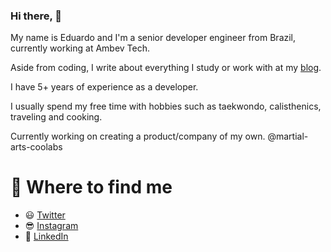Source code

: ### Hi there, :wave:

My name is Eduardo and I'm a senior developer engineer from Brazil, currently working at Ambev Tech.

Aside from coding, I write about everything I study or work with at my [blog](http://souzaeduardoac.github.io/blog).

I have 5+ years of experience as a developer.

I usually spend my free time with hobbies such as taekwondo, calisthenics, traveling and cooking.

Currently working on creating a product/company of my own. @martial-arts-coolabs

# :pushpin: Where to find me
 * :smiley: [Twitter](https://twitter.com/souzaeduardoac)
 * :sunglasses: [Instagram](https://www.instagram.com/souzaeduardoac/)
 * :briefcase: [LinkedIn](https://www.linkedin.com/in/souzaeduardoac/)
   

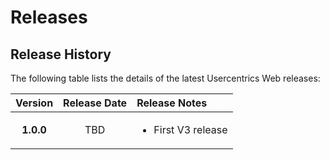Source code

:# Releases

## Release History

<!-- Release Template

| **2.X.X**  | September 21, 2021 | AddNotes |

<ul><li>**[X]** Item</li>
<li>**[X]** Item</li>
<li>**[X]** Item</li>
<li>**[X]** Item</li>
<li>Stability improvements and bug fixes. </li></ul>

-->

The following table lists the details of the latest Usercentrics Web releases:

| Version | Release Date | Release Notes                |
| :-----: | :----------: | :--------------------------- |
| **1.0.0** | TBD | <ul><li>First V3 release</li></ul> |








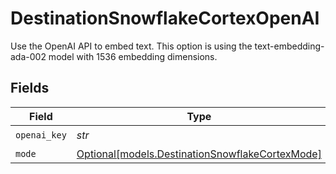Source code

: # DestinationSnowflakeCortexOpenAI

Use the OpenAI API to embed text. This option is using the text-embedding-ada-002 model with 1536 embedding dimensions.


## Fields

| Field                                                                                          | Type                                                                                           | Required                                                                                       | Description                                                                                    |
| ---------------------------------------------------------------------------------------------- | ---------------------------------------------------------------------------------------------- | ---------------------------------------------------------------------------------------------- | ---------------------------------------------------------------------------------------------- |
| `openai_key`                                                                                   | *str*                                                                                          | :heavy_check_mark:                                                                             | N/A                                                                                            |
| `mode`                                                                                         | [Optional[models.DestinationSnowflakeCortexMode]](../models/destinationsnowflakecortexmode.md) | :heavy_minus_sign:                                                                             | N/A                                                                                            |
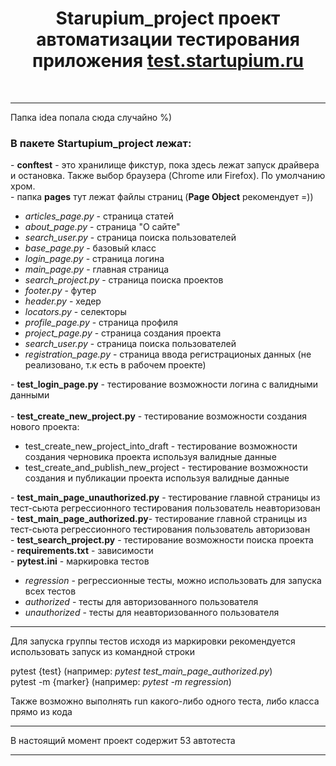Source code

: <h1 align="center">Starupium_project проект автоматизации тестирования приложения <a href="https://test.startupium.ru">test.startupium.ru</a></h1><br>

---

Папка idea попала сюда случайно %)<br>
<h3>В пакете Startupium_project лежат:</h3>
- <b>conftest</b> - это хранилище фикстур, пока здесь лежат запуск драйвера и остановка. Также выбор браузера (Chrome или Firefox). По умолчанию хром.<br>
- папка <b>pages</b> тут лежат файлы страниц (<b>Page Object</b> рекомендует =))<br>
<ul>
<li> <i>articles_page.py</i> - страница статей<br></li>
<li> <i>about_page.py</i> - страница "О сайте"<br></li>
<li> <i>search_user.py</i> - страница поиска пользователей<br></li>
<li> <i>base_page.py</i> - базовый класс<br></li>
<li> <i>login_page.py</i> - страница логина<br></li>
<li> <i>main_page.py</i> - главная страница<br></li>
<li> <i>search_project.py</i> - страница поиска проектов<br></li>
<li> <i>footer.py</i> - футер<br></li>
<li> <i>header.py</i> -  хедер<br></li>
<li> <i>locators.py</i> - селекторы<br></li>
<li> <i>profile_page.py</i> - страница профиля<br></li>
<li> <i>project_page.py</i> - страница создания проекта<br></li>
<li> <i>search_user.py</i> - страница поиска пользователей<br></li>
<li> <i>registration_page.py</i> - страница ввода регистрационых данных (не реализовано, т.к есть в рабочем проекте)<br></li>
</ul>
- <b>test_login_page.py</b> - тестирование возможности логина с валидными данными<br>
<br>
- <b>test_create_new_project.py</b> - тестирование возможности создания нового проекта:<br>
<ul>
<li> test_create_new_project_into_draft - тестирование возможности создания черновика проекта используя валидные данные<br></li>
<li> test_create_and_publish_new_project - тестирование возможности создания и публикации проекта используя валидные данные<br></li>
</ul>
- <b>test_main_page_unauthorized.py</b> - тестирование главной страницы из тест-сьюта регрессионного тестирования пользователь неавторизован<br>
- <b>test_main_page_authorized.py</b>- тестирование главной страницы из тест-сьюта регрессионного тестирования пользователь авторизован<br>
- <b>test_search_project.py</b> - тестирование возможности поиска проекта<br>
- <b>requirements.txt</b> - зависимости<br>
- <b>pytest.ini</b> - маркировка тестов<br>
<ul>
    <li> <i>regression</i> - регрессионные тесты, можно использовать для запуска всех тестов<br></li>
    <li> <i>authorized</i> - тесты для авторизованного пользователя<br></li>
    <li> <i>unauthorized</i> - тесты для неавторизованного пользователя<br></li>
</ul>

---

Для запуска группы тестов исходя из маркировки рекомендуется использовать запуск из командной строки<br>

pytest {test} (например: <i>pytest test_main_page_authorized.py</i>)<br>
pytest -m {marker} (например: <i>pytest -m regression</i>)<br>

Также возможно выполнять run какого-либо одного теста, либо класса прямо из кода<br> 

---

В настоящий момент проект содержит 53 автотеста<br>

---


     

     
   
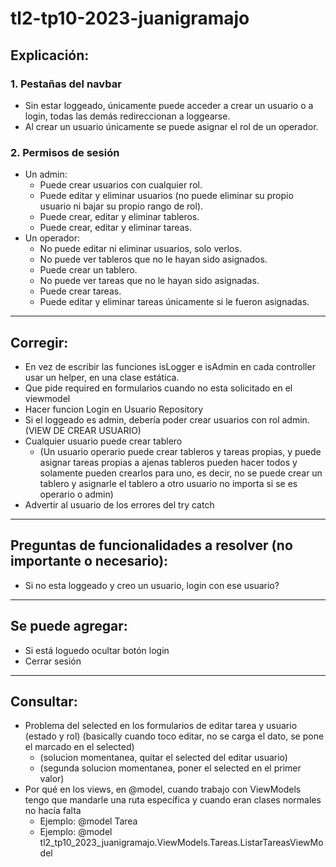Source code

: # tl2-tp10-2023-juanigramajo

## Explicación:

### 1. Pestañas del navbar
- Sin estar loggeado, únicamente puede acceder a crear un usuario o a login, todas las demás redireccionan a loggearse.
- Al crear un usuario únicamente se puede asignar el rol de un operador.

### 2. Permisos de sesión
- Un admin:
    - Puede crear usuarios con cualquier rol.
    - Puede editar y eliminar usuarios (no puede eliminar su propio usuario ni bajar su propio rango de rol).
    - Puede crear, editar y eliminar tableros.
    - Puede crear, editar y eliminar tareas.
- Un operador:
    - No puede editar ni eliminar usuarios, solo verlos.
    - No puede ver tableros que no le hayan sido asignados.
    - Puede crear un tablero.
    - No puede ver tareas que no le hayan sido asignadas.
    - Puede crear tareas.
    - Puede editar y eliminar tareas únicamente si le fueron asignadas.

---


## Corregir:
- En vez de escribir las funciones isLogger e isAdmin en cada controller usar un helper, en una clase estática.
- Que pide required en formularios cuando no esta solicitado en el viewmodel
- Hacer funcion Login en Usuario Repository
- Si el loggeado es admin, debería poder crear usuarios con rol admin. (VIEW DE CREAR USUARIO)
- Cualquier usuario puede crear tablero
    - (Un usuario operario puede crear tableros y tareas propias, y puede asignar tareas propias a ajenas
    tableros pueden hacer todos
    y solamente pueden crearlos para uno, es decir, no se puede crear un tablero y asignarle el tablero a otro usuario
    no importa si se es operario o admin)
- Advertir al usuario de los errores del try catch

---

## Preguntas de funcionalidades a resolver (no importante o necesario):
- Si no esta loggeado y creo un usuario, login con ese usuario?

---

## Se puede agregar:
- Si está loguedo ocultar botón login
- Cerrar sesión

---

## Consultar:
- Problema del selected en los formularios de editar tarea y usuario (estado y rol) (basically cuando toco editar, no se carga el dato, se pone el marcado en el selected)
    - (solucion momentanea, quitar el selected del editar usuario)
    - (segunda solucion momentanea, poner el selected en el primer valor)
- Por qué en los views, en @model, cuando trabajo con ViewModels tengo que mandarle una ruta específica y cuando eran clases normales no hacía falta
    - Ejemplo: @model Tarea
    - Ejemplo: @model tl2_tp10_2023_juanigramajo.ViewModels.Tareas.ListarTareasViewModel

PROBLEM REQUIREMENTS | Type the lines above out again exactly as they appear, skipping every picture.

ANSWER FOR THE TASK |
Source code

: ### Hi there, :wave:

My name is Eduardo and I'm a senior developer engineer from Brazil, currently working at Ambev Tech.

Aside from coding, I write about everything I study or work with at my [blog](http://souzaeduardoac.github.io/blog).

I have 5+ years of experience as a developer.

I usually spend my free time with hobbies such as taekwondo, calisthenics, traveling and cooking.

Currently working on creating a product/company of my own. @martial-arts-coolabs

# :pushpin: Where to find me
 * :smiley: [Twitter](https://twitter.com/souzaeduardoac)
 * :sunglasses: [Instagram](https://www.instagram.com/souzaeduardoac/)
 * :briefcase: [LinkedIn](https://www.linkedin.com/in/souzaeduardoac/)
   

Source code

:# Releases

## Release History

<!-- Release Template

| **2.X.X**  | September 21, 2021 | AddNotes |

<ul><li>**[X]** Item</li>
<li>**[X]** Item</li>
<li>**[X]** Item</li>
<li>**[X]** Item</li>
<li>Stability improvements and bug fixes. </li></ul>

-->

The following table lists the details of the latest Usercentrics Web releases:

| Version | Release Date | Release Notes                |
| :-----: | :----------: | :--------------------------- |
| **1.0.0** | TBD | <ul><li>First V3 release</li></ul> |








Source code

: # DestinationSnowflakeCortexOpenAI

Use the OpenAI API to embed text. This option is using the text-embedding-ada-002 model with 1536 embedding dimensions.


## Fields

| Field                                                                                          | Type                                                                                           | Required                                                                                       | Description                                                                                    |
| ---------------------------------------------------------------------------------------------- | ---------------------------------------------------------------------------------------------- | ---------------------------------------------------------------------------------------------- | ---------------------------------------------------------------------------------------------- |
| `openai_key`                                                                                   | *str*                                                                                          | :heavy_check_mark:                                                                             | N/A                                                                                            |
| `mode`                                                                                         | [Optional[models.DestinationSnowflakeCortexMode]](../models/destinationsnowflakecortexmode.md) | :heavy_minus_sign:                                                                             | N/A                                                                                            |
Source code

: <h1 align="center">Starupium_project проект автоматизации тестирования приложения <a href="https://test.startupium.ru">test.startupium.ru</a></h1><br>

---

Папка idea попала сюда случайно %)<br>
<h3>В пакете Startupium_project лежат:</h3>
- <b>conftest</b> - это хранилище фикстур, пока здесь лежат запуск драйвера и остановка. Также выбор браузера (Chrome или Firefox). По умолчанию хром.<br>
- папка <b>pages</b> тут лежат файлы страниц (<b>Page Object</b> рекомендует =))<br>
<ul>
<li> <i>articles_page.py</i> - страница статей<br></li>
<li> <i>about_page.py</i> - страница "О сайте"<br></li>
<li> <i>search_user.py</i> - страница поиска пользователей<br></li>
<li> <i>base_page.py</i> - базовый класс<br></li>
<li> <i>login_page.py</i> - страница логина<br></li>
<li> <i>main_page.py</i> - главная страница<br></li>
<li> <i>search_project.py</i> - страница поиска проектов<br></li>
<li> <i>footer.py</i> - футер<br></li>
<li> <i>header.py</i> -  хедер<br></li>
<li> <i>locators.py</i> - селекторы<br></li>
<li> <i>profile_page.py</i> - страница профиля<br></li>
<li> <i>project_page.py</i> - страница создания проекта<br></li>
<li> <i>search_user.py</i> - страница поиска пользователей<br></li>
<li> <i>registration_page.py</i> - страница ввода регистрационых данных (не реализовано, т.к есть в рабочем проекте)<br></li>
</ul>
- <b>test_login_page.py</b> - тестирование возможности логина с валидными данными<br>
<br>
- <b>test_create_new_project.py</b> - тестирование возможности создания нового проекта:<br>
<ul>
<li> test_create_new_project_into_draft - тестирование возможности создания черновика проекта используя валидные данные<br></li>
<li> test_create_and_publish_new_project - тестирование возможности создания и публикации проекта используя валидные данные<br></li>
</ul>
- <b>test_main_page_unauthorized.py</b> - тестирование главной страницы из тест-сьюта регрессионного тестирования пользователь неавторизован<br>
- <b>test_main_page_authorized.py</b>- тестирование главной страницы из тест-сьюта регрессионного тестирования пользователь авторизован<br>
- <b>test_search_project.py</b> - тестирование возможности поиска проекта<br>
- <b>requirements.txt</b> - зависимости<br>
- <b>pytest.ini</b> - маркировка тестов<br>
<ul>
    <li> <i>regression</i> - регрессионные тесты, можно использовать для запуска всех тестов<br></li>
    <li> <i>authorized</i> - тесты для авторизованного пользователя<br></li>
    <li> <i>unauthorized</i> - тесты для неавторизованного пользователя<br></li>
</ul>

---

Для запуска группы тестов исходя из маркировки рекомендуется использовать запуск из командной строки<br>

pytest {test} (например: <i>pytest test_main_page_authorized.py</i>)<br>
pytest -m {marker} (например: <i>pytest -m regression</i>)<br>

Также возможно выполнять run какого-либо одного теста, либо класса прямо из кода<br> 

---

В настоящий момент проект содержит 53 автотеста<br>

---


     

     
   
Source code

: # tl2-tp10-2023-juanigramajo

## Explicación:

### 1. Pestañas del navbar
- Sin estar loggeado, únicamente puede acceder a crear un usuario o a login, todas las demás redireccionan a loggearse.
- Al crear un usuario únicamente se puede asignar el rol de un operador.

### 2. Permisos de sesión
- Un admin:
    - Puede crear usuarios con cualquier rol.
    - Puede editar y eliminar usuarios (no puede eliminar su propio usuario ni bajar su propio rango de rol).
    - Puede crear, editar y eliminar tableros.
    - Puede crear, editar y eliminar tareas.
- Un operador:
    - No puede editar ni eliminar usuarios, solo verlos.
    - No puede ver tableros que no le hayan sido asignados.
    - Puede crear un tablero.
    - No puede ver tareas que no le hayan sido asignadas.
    - Puede crear tareas.
    - Puede editar y eliminar tareas únicamente si le fueron asignadas.

---


## Corregir:
- En vez de escribir las funciones isLogger e isAdmin en cada controller usar un helper, en una clase estática.
- Que pide required en formularios cuando no esta solicitado en el viewmodel
- Hacer funcion Login en Usuario Repository
- Si el loggeado es admin, debería poder crear usuarios con rol admin. (VIEW DE CREAR USUARIO)
- Cualquier usuario puede crear tablero
    - (Un usuario operario puede crear tableros y tareas propias, y puede asignar tareas propias a ajenas
    tableros pueden hacer todos
    y solamente pueden crearlos para uno, es decir, no se puede crear un tablero y asignarle el tablero a otro usuario
    no importa si se es operario o admin)
- Advertir al usuario de los errores del try catch

---

## Preguntas de funcionalidades a resolver (no importante o necesario):
- Si no esta loggeado y creo un usuario, login con ese usuario?

---

## Se puede agregar:
- Si está loguedo ocultar botón login
- Cerrar sesión

---

## Consultar:
- Problema del selected en los formularios de editar tarea y usuario (estado y rol) (basically cuando toco editar, no se carga el dato, se pone el marcado en el selected)
    - (solucion momentanea, quitar el selected del editar usuario)
    - (segunda solucion momentanea, poner el selected en el primer valor)
- Por qué en los views, en @model, cuando trabajo con ViewModels tengo que mandarle una ruta específica y cuando eran clases normales no hacía falta
    - Ejemplo: @model Tarea
    - Ejemplo: @model tl2_tp10_2023_juanigramajo.ViewModels.Tareas.ListarTareasViewModel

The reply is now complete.